The Lotus Effect: Shedding Suffering & Rediscovering Your Essential Self
"The Lotus Effect" will be released in the fall of 2010 by New Harbinger Publications.
Table of Contents
Part I: Lotus Identity
Chapter 1 Lotus Effect
Chapter 2 Identity Detox
Part II: Dis-Identify From What You Are Not
Chapter 3 Neti it Out!
Chapter 4 Not a Nothing!
Part III: Re-Identify With What You Are
Chapter 5 Root of Am-Ness
Part IV: Perennial Growth
Chapter 6 Lotus Blossom
Chapter 7 Identity Detox E.R.
Product Description (from the Publisher)
What if we could go through a day of spilled coffee, traffic snarls, and fights with our loved one, and emerge feeling balanced and unscathed?
The Lotus Effect offers ancient meditative techniques designed to help readers do just that. Written by clinical psychologist Pavel Somov, this book breaks down the 'lotus effect'-the ability of the lotus plant to repel any non-nourishing foreign substances that cling to it in order to allow it to access as much sunlight and water as possible. This natural resilience helps it to thrive and bloom in even the worst conditions.

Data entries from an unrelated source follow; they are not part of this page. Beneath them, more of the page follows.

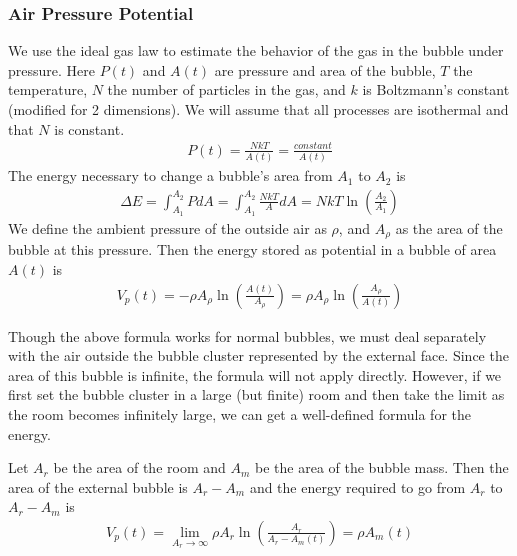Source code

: \documentclass{article}
\begin{document}
\subsubsection{Air Pressure Potential}
We use the ideal gas law to estimate the
behavior of the gas in the bubble under pressure. Here $P(t)$ and $A(t)$ are
pressure and area of the bubble, $T$ the temperature, $N$ the number of particles in the
gas, and $k$ is Boltzmann's constant (modified for 2 dimensions). We will assume
that all processes are isothermal and that $N$ is constant.
\begin{align*}
P(t)=\frac{NkT}{A(t)}=\frac{constant}{A(t)}
\end{align*}
The energy necessary to change a bubble's area from $A_1$ to $A_2$ is
\begin{align*}
\Delta E = \int_{A_1}^{A_2} P dA = \int_{A_1}^{A_2} \frac{NkT}{A} dA = NkT
\ln\left(\frac{A_2}{A_1}\right)
\end{align*}
We define the ambient pressure of the outside air as $\rho$, and $A_\rho$ as
the area of the bubble at this pressure. Then the energy stored as
potential in a bubble of area $A(t)$ is
\begin{align}
V_p(t) = -\rho A_\rho \ln\left(\frac{A(t)}{A_\rho}\right) = \rho A_\rho
\ln\left(\frac{A_\rho}{A(t)}\right)
\end{align}

Though the above formula works for normal bubbles, we must deal separately with
the air outside the bubble cluster represented by the external face. Since
the area of this bubble is infinite, the formula will not apply directly.
However, if we first set the bubble cluster in a large (but finite) room and
then take the limit as the room becomes infinitely large, we can get a
well-defined formula for the energy. 

Let $A_r$ be the area of the room and $A_m$ be the area of the bubble mass. Then
the area of the external bubble is $A_r-A_m$ and the energy required to go from
$A_r$ to $A_r-A_m$ is
\begin{align}
V_p(t) = \lim_{A_r\to\infty} \rho A_r \ln\left(\frac{A_r}{A_r-A_m(t)}\right)=
\rho A_m(t)
\end{align}
\end{document}
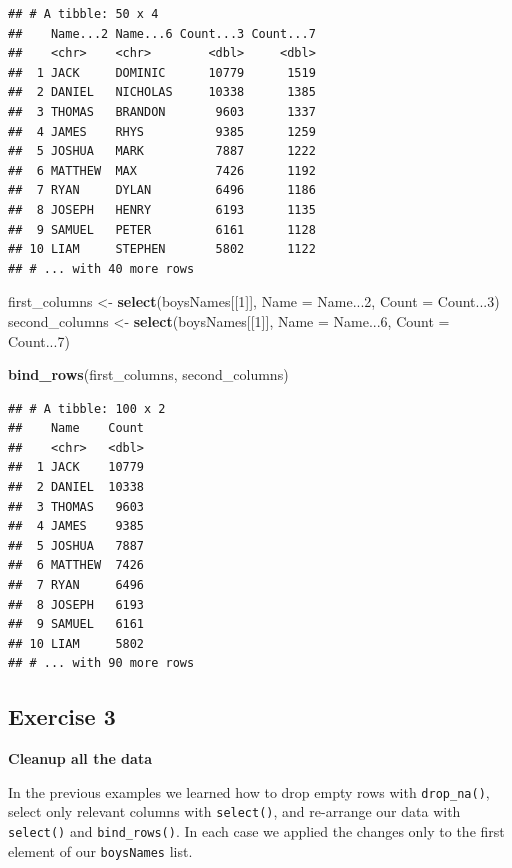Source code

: \documentclass[]{book}
\newenvironment{Shaded}{\begin{snugshade}}{\end{snugshade}}
\newcommand{\DataTypeTok}[1]{\textcolor[rgb]{0.13,0.29,0.53}{#1}}
\newcommand{\DecValTok}[1]{\textcolor[rgb]{0.00,0.00,0.81}{#1}}
\newcommand{\KeywordTok}[1]{\textcolor[rgb]{0.13,0.29,0.53}{\textbf{#1}}}
\newcommand{\NormalTok}[1]{#1}
\newcommand{\StringTok}[1]{\textcolor[rgb]{0.31,0.60,0.02}{#1}}
\begin{document}
\begin{verbatim}
## # A tibble: 50 x 4
##    Name...2 Name...6 Count...3 Count...7
##    <chr>    <chr>        <dbl>     <dbl>
##  1 JACK     DOMINIC      10779      1519
##  2 DANIEL   NICHOLAS     10338      1385
##  3 THOMAS   BRANDON       9603      1337
##  4 JAMES    RHYS          9385      1259
##  5 JOSHUA   MARK          7887      1222
##  6 MATTHEW  MAX           7426      1192
##  7 RYAN     DYLAN         6496      1186
##  8 JOSEPH   HENRY         6193      1135
##  9 SAMUEL   PETER         6161      1128
## 10 LIAM     STEPHEN       5802      1122
## # ... with 40 more rows
\end{verbatim}

\begin{Shaded}
\begin{Highlighting}[]
\NormalTok{first_columns <-}\StringTok{ }\KeywordTok{select}\NormalTok{(boysNames[[}\DecValTok{1}\NormalTok{]], }\DataTypeTok{Name =}\NormalTok{ Name...}\DecValTok{2}\NormalTok{, }\DataTypeTok{Count =}\NormalTok{ Count...}\DecValTok{3}\NormalTok{)}
\NormalTok{second_columns <-}\StringTok{ }\KeywordTok{select}\NormalTok{(boysNames[[}\DecValTok{1}\NormalTok{]], }\DataTypeTok{Name =}\NormalTok{ Name...}\DecValTok{6}\NormalTok{, }\DataTypeTok{Count =}\NormalTok{ Count...}\DecValTok{7}\NormalTok{)}

\KeywordTok{bind_rows}\NormalTok{(first_columns, second_columns)}
\end{Highlighting}
\end{Shaded}

\begin{verbatim}
## # A tibble: 100 x 2
##    Name    Count
##    <chr>   <dbl>
##  1 JACK    10779
##  2 DANIEL  10338
##  3 THOMAS   9603
##  4 JAMES    9385
##  5 JOSHUA   7887
##  6 MATTHEW  7426
##  7 RYAN     6496
##  8 JOSEPH   6193
##  9 SAMUEL   6161
## 10 LIAM     5802
## # ... with 90 more rows
\end{verbatim}

\hypertarget{exercise-3-3}{%
\subsection{Exercise 3}\label{exercise-3-3}}

\textbf{Cleanup all the data}

In the previous examples we learned how to drop empty rows with
\texttt{drop\_na()}, select only relevant columns with \texttt{select()}, and re-arrange
our data with \texttt{select()} and \texttt{bind\_rows()}. In each case we applied the
changes only to the first element of our \texttt{boysNames} list.
\end{document}

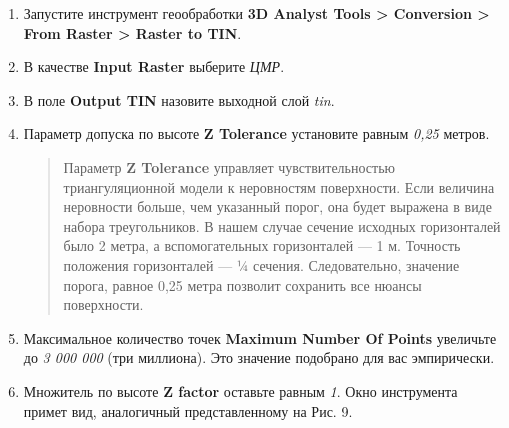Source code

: \documentclass[]{book}
\theoremstyle{definition}
\theoremstyle{definition}
\theoremstyle{definition}
\theoremstyle{remark}
\begin{document}
\begin{enumerate}
\def\labelenumi{\arabic{enumi}.}
\item
  Запустите инструмент геообработки \textbf{3D Analyst Tools
  \textgreater{} Conversion \textgreater{} From Raster \textgreater{}
  Raster to TIN}.
\item
  В качестве \textbf{Input Raster} выберите \emph{ЦМР}.
\item
  В поле \textbf{Output TIN} назовите выходной слой \emph{tin}.
\item
  Параметр допуска по высоте \textbf{Z Tolerance} установите равным
  \emph{0,25} метров.

  \begin{quote}
  Параметр \textbf{Z Tolerance} управляет чувствительностью
  триангуляционной модели к неровностям поверхности. Если величина
  неровности больше, чем указанный порог, она будет выражена в виде
  набора треугольников. В нашем случае сечение исходных горизонталей
  было 2 метра, а вспомогательных горизонталей --- 1 м. Точность
  положения горизонталей --- ¼ сечения. Следовательно, значение порога,
  равное 0,25 метра позволит сохранить все нюансы поверхности.
  \end{quote}
\item
  Максимальное количество точек \textbf{Maximum Number Of Points}
  увеличьте до \emph{3 000 000} (три миллиона). Это значение подобрано
  для вас эмпирически.
\item
  Множитель по высоте \textbf{Z factor} оставьте равным \emph{1}. Окно
  инструмента примет вид, аналогичный представленному на Рис. 9.


\end{enumerate}
\end{document}
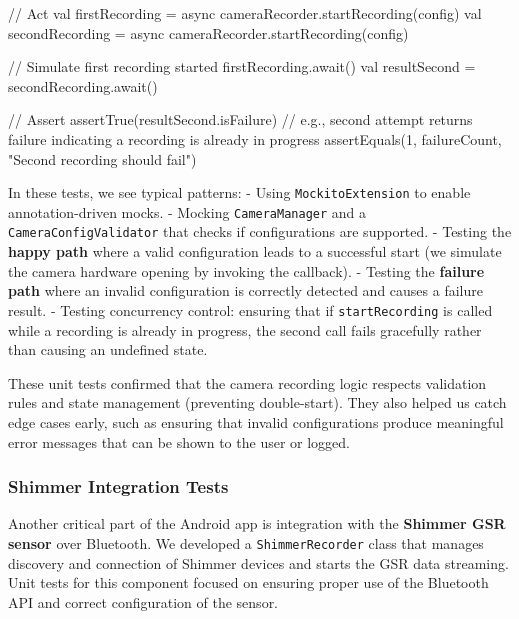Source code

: {{            // Act
            val firstRecording = async { cameraRecorder.startRecording(config) }
            val secondRecording = async { cameraRecorder.startRecording(config) }

            // Simulate first recording started
            firstRecording.await()
            val resultSecond = secondRecording.await()

            // Assert
            assertTrue(resultSecond.isFailure) 
            // e.g., second attempt returns failure indicating a recording is already in progress
            assertEquals(1, failureCount, "Second recording should fail")
        }
    }

In these tests, we see typical patterns: - Using \texttt{MockitoExtension} to
enable annotation-driven mocks. - Mocking \texttt{CameraManager} and a
\texttt{CameraConfigValidator} that checks if configurations are supported. -
Testing the \textbf{happy path} where a valid configuration leads to a
successful start (we simulate the camera hardware opening by invoking
the callback). - Testing the \textbf{failure path} where an invalid
configuration is correctly detected and causes a failure result. -
Testing concurrency control: ensuring that if \texttt{startRecording} is called
while a recording is already in progress, the second call fails
gracefully rather than causing an undefined state.

These unit tests confirmed that the camera recording logic respects
validation rules and state management (preventing double-start). They
also helped us catch edge cases early, such as ensuring that invalid
configurations produce meaningful error messages that can be shown to
the user or logged.

\subsubsection{Shimmer Integration Tests}

Another critical part of the Android app is integration with the
\textbf{Shimmer GSR sensor} over Bluetooth. We developed a \texttt{ShimmerRecorder}
class that manages discovery and connection of Shimmer devices and
starts the GSR data streaming. Unit tests for this component focused on
ensuring proper use of the Bluetooth API and correct configuration of
the sensor.

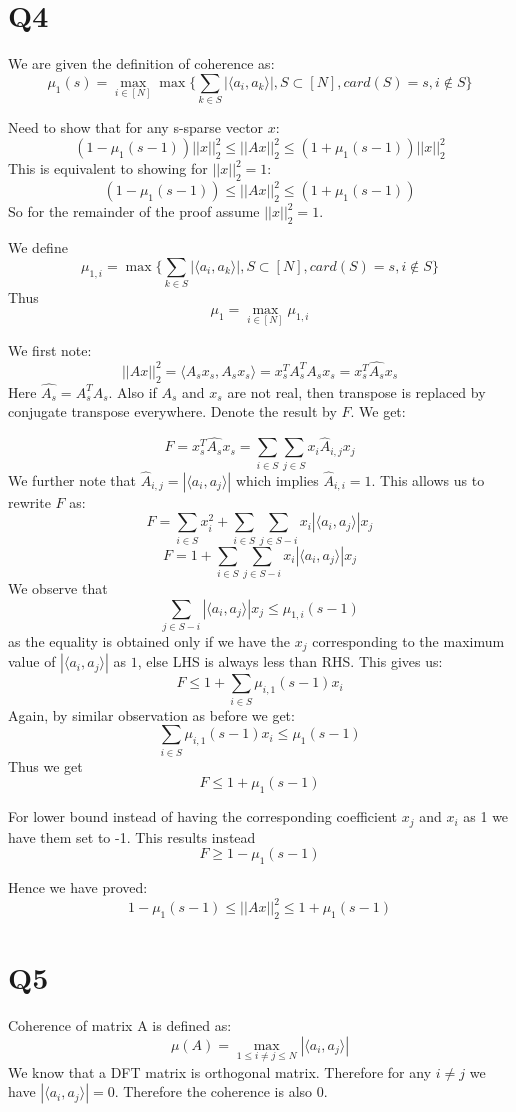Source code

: \documentclass{article}
\begin{document}
\section{Q4}
We are given the definition of coherence as:
$$\mu_1(s)  = \max_{i \in [N]} \max \{\sum_{k \in S} |\langle a_i, a_k \rangle|, S \subset [N], card(S) = s, i \notin S \}$$

Need to show that for any s-sparse vector $x$:
$$(1 - \mu_1(s - 1)) ||x||_2^2 \le ||Ax||_2^2 \le (1 + \mu_1(s-1)) ||x||_2^2$$
This is equivalent to showing for $||x||_2^2 = 1$:
$$(1 - \mu_1(s - 1)) \le ||Ax||_2^2 \le (1 + \mu_1(s-1))$$
So for the remainder of the proof assume $||x||_2^2 = 1$.

We define
$$\mu_{1,i} = \max \{\sum_{k \in S} |\langle a_i, a_k \rangle|, S \subset [N], card(S) = s, i \notin S \}$$
Thus
$$\mu_1 = \max_{i \in [N]} \mu_{1,i}$$

We first note:
$$||Ax||_2^2 = \langle A_sx_s, A_sx_s \rangle = x_s^T A_s^TA_s x_s = x_s^T \hat{A_s} x_s $$
Here $\hat{A_s} = A_s^T A_s$. Also if $A_s$ and $x_s$ are not real, then transpose is replaced by conjugate transpose everywhere. Denote the result by $F$. We get:

$$F = x_s^T \hat{A_s} x_s = \sum_{i \in S} \sum_{j \in S} x_i \hat{A}_{i, j} x_j$$
We further note that $\hat{A}_{i, j} = |\langle a_i, a_j \rangle|$ which implies $\hat{A}_{i, i} = 1$. This allows us to rewrite $F$ as:
$$F = \sum_{i \in S}x_i^2 + \sum_{i \in S} \sum_{j \in S - i} x_i |\langle a_i, a_j \rangle| x_j$$
$$F = 1 + \sum_{i \in S} \sum_{j \in S - i} x_i |\langle a_i, a_j \rangle| x_j$$
We observe that $$\sum_{j \in S - i}|\langle a_i, a_j \rangle| x_j \le \mu_{1,i}(s - 1)$$ as the equality is obtained only if we have the $x_j$ corresponding to the maximum value of $|\langle a_i, a_j \rangle|$ as $1$, else LHS is always less than RHS. This gives us:
$$F \le 1 + \sum_{i \in S} \mu_{i, 1}(s - 1) x_i$$
Again, by similar observation as before we get:
$$\sum_{i \in S} \mu_{i, 1}(s - 1) x_i \le  \mu_1(s-1)$$
Thus we get
$$F \le 1 + \mu_1(s -1)$$

For lower bound instead of having the corresponding coefficient $x_j$ and $x_i$ as 1 we have them set to -1. This results instead
$$F \ge 1 - \mu_1(s-1)$$

Hence we have proved:
$$1 - \mu_1(s-1) \le ||Ax||_2^2 \le 1 + \mu_1(s-1)$$

\section{Q5}
Coherence of matrix A is defined as:
$$\mu(A) = \max_{1 \le i \ne j \le N} |\langle a_i, a_j \rangle|$$
We know that a DFT matrix is orthogonal  matrix. Therefore for any $i \ne j$ we have $|\langle a_i, a_j \rangle| = 0$. Therefore the coherence is also 0.
\end{document}
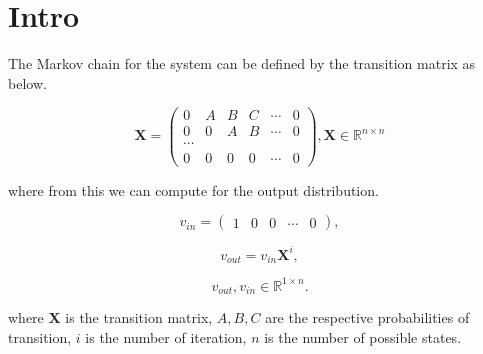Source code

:\documentclass{ieeeaccess}
\begin{document}
\maketitle
\section{Intro}

The Markov chain for the system can be defined by the transition matrix as below.

\begin{equation}
\mathbf{X}=\begin{pmatrix}
0 & A & B & C & \dotsb & 0 \\
0 & 0 & A & B & \dotsb & 0 \\
\dotsb\\
0 & 0 & 0 & 0 & \dotsb & 0
\end{pmatrix},
\mathbf{X} \in \mathbb{R}^{n \times n}

\end{equation}

where from this we can compute for the output distribution. 

\begin{equation}
	v_{in} = \begin{pmatrix}1&0&0&\dotsb&0\end{pmatrix},
\end{equation}

\begin{equation}
	v_{out} = v_{in}\mathbf{X}^{i},
\end{equation}

\begin{equation}
	v_{out},v_{in} \in \mathbb{R}^{1 \times n}.
\end{equation}

where $\mathbf{X}$ is the transition matrix, $A,B,C$ are the respective probabilities of transition, $i$ is the number of iteration, $n$ is the number of possible states. 
\end{document}
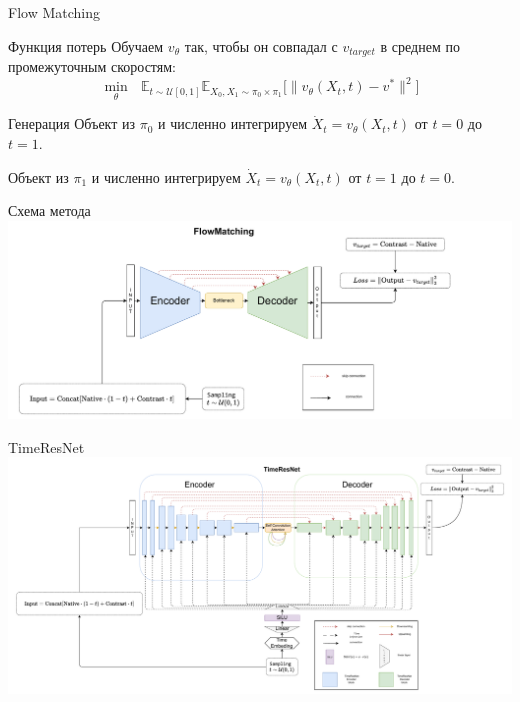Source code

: \documentclass[11pt]{beamer}
\begin{document}
\begin{frame}{Flow Matching}
\begin{block}{Функция потерь}
    Обучаем $v_{\theta}$ так, чтобы он совпадал с $v_{target}$ 
в среднем по промежуточным скоростям:
\begin{equation*}
  \min_{\theta} \text{  } \mathbb{E}_{t \sim \mathcal{U}[0,1]}
  \mathbb{E}_{X_0, X_1 \sim \pi_0 \times \pi_1} \bigl[\|v_{\theta}(X_t, t) - v^*\|^{2}\bigr] 
\end{equation*}
\end{block}

\begin{block}{Генерация}
Объект из $\pi_0$ и численно интегрируем  $\dot X_t = v_{\theta}(X_t, t)$ от $t = 0$ до $t = 1$.

Объект из $\pi_1$ и численно интегрируем $\dot X_t = v_{\theta}(X_t, t)$ от $t = 1$ до $t = 0$.

\end{block}
\end{frame}



\begin{frame}{Схема метода}
\includegraphics[width=\linewidth]{images/flow.pdf}
\end{frame}

\begin{frame}{TimeResNet}
\includegraphics[width=\linewidth]{images/timeresnet.pdf}
\end{frame}
\end{document}
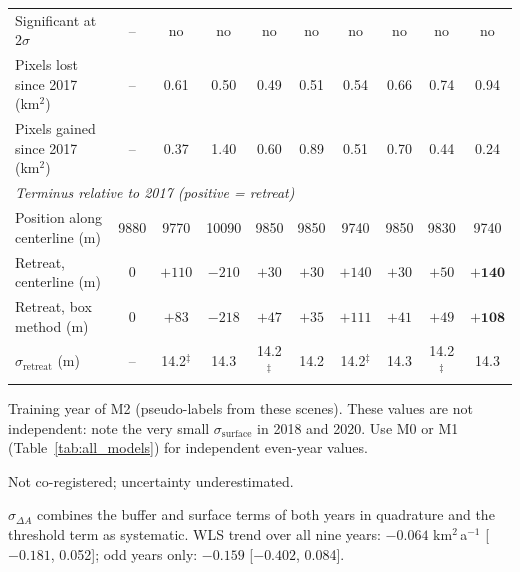 \documentclass[10pt]{article}
\newcommand{\kmsq}{km$^2$}
\newcommand{\tr}{$^\dagger$}   %
\newcommand{\nc}{$^\ddagger$}  %
\begin{document}
\begin{table}
\begin{threeparttable}
\begin{tabular}{l ccccccccc}
Significant at $2\sigma$           & -- & no & no & no & no & no & no & no & no \\
Pixels lost since 2017 (\kmsq)     & -- & 0.61 & 0.50 & 0.49 & 0.51 & 0.54 & 0.66 & 0.74 & 0.94 \\
Pixels gained since 2017 (\kmsq)   & -- & 0.37 & 1.40 & 0.60 & 0.89 & 0.51 & 0.70 & 0.44 & 0.24 \\
\midrule
\multicolumn{10}{l}{\textit{Terminus relative to 2017 (positive = retreat)}} \\
Position along centerline (m)      & 9880 & 9770 & 10090 & 9850 & 9850 & 9740 & 9850 & 9830 & 9740 \\
Retreat, centerline (m)            & 0 & $+110$ & $-210$ & $+30$ & $+30$ & $+140$ & $+30$ & $+50$ & $\mathbf{+140}$ \\
Retreat, box method (m)            & 0 & $+83$ & $-218$ & $+47$ & $+35$ & $+111$ & $+41$ & $+49$ & $\mathbf{+108}$ \\
$\sigma_\mathrm{retreat}$ (m)      & -- & 14.2\nc & 14.3 & 14.2\nc & 14.2 & 14.2\nc & 14.3 & 14.2\nc & 14.3 \\
\bottomrule
\end{tabular}
\begin{tablenotes}\footnotesize
\item[\tr] Training year of M2 (pseudo-labels from these scenes). These values are not independent: note
the very small $\sigma_\mathrm{surface}$ in 2018 and 2020. Use M0 or M1 (Table~\ref{tab:all_models}) for
independent even-year values.
\item[\nc] Not co-registered; uncertainty underestimated.
\item $\sigma_{\Delta A}$ combines the buffer and surface terms of both years in quadrature and the
threshold term as systematic. WLS trend over all nine years: $-0.064$ \kmsq\,a$^{-1}$ [$-0.181$, 0.052];
odd years only: $-0.159$ [$-0.402$, 0.084].
\end{tablenotes}
\end{threeparttable}
\end{table}
\end{document}
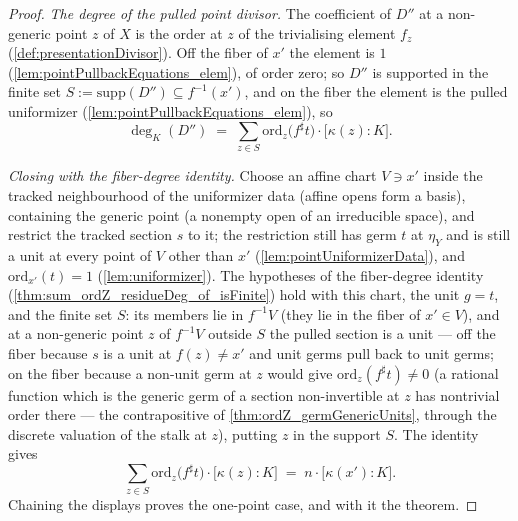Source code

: \begin{proof}
  \emph{The degree of the pulled point divisor.} The coefficient of \(D''\) at a
  non-generic point \(z\) of \(X\) is the order at \(z\) of the trivialising element
  \(f_z\) (\ref{def:presentationDivisor}). Off the fiber of \(x'\) the element is
  \(1\) (\ref{lem:pointPullbackEquations_elem}), of order zero; so \(D''\) is
  supported in the finite set \(S := \mathrm{supp}(D'') \subseteq f^{-1}(x')\), and on
  the fiber the element is the pulled uniformizer
  (\ref{lem:pointPullbackEquations_elem}), so
  \[
    \deg_{K}(D'') \;=\; \sum_{z \in S}
      \mathrm{ord}_z\bigl(f^{\sharp}t\bigr) \cdot \bigl[\kappa(z) : K\bigr].
  \]

  \emph{Closing with the fiber-degree identity.} Choose an affine chart
  \(V \ni x'\) inside the tracked neighbourhood of the uniformizer data (affine opens
  form a basis), containing the generic point (a nonempty open of an irreducible
  space), and restrict the tracked section \(s\) to it; the restriction still has germ
  \(t\) at \(\eta_Y\) and is still a unit at every point of \(V\) other than \(x'\)
  (\ref{lem:pointUniformizerData}), and \(\mathrm{ord}_{x'}(t) = 1\)
  (\ref{lem:uniformizer}). The hypotheses of the fiber-degree identity
  (\ref{thm:sum_ordZ_residueDeg_of_isFinite}) hold with this chart, the unit
  \(g = t\), and the finite set \(S\): its members lie in \(f^{-1}V\) (they lie in the
  fiber of \(x' \in V\)), and at a non-generic point \(z\) of \(f^{-1}V\) outside
  \(S\) the pulled section is a unit --- off the fiber because \(s\) is a unit at
  \(f(z) \neq x'\) and unit germs pull back to unit germs; on the fiber because a
  non-unit germ at \(z\) would give \(\mathrm{ord}_z(f^{\sharp}t) \neq 0\) (a rational
  function which is the generic germ of a section non-invertible at \(z\) has
  nontrivial order there --- the contrapositive of \ref{thm:ordZ_germGenericUnits},
  through the discrete valuation of the stalk at \(z\)), putting \(z\) in the support
  \(S\). The identity gives
  \[
    \sum_{z \in S} \mathrm{ord}_z\bigl(f^{\sharp}t\bigr) \cdot
      \bigl[\kappa(z) : K\bigr]
    \;=\; n \cdot \bigl[\kappa(x') : K\bigr].
  \]
  Chaining the displays proves the one-point case, and with it the theorem.
\end{proof}

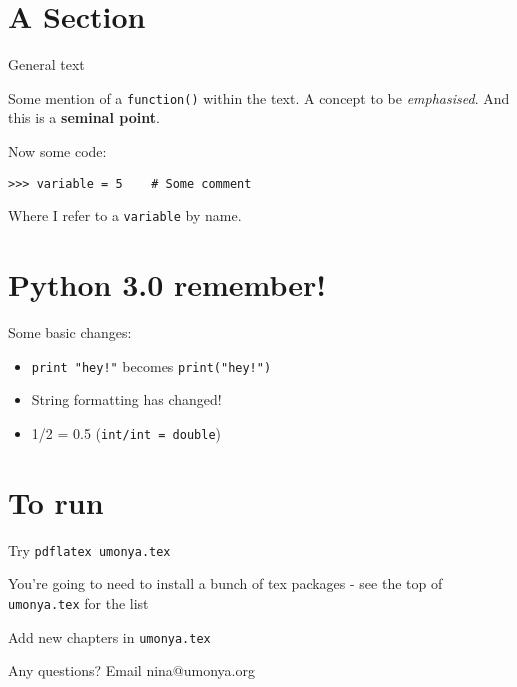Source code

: \section{A Section}
General text

Some mention of a \texttt{function()} within the text. A concept to be \textit{emphasised}. And this is a \textbf{seminal point}.

Now some code:
\begin{lstlisting}
>>> variable = 5    # Some comment
\end{lstlisting}

Where I refer to a \texttt{variable} by name.

\section{Python 3.0 remember!}

Some basic changes:
\begin{itemize}
    \item \texttt{print "hey!"} becomes \texttt{print("hey!")}
    \item String formatting has changed!
    \item 1/2 = 0.5 (\texttt{int/int = double})
\end{itemize}

\section{To run}
Try \texttt{pdflatex umonya.tex}

You're going to need to install a bunch of tex packages - see the top of \texttt{umonya.tex} for the list

Add new chapters in \texttt{umonya.tex}

Any questions? Email nina@umonya.org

Using the lotus flower as its central metaphor,
The Lotus Effect offers meditation techniques and intriguing thought and perception exercises for shedding difficult thoughts and experiences, anger, worry, stress, and feelings of low self-worth. Readers discover what triggers their minds to focus on these feelings, and they practice disidentifying with these thoughts and instead identifying with their essential selves-the selves which, like lotus flowers, remain unstained by the slings and arrows of daily life. Somov introduces practical meditation practices including neti-neti (mindful detachment from distressing information, 'I am not this'), vipassana meditation (interconnection between mind and body), Dzogchen meditation (acceptance and awareness of reality), and Western relaxation training.
The Lotus Effect offers readers a variety of Buddhist meditative techniques, both ancient and modern, for shedding the worry, rumination, obsessive thinking, and overthinking that causes suffering and prevents people from fully absorbing positive situations and experiences.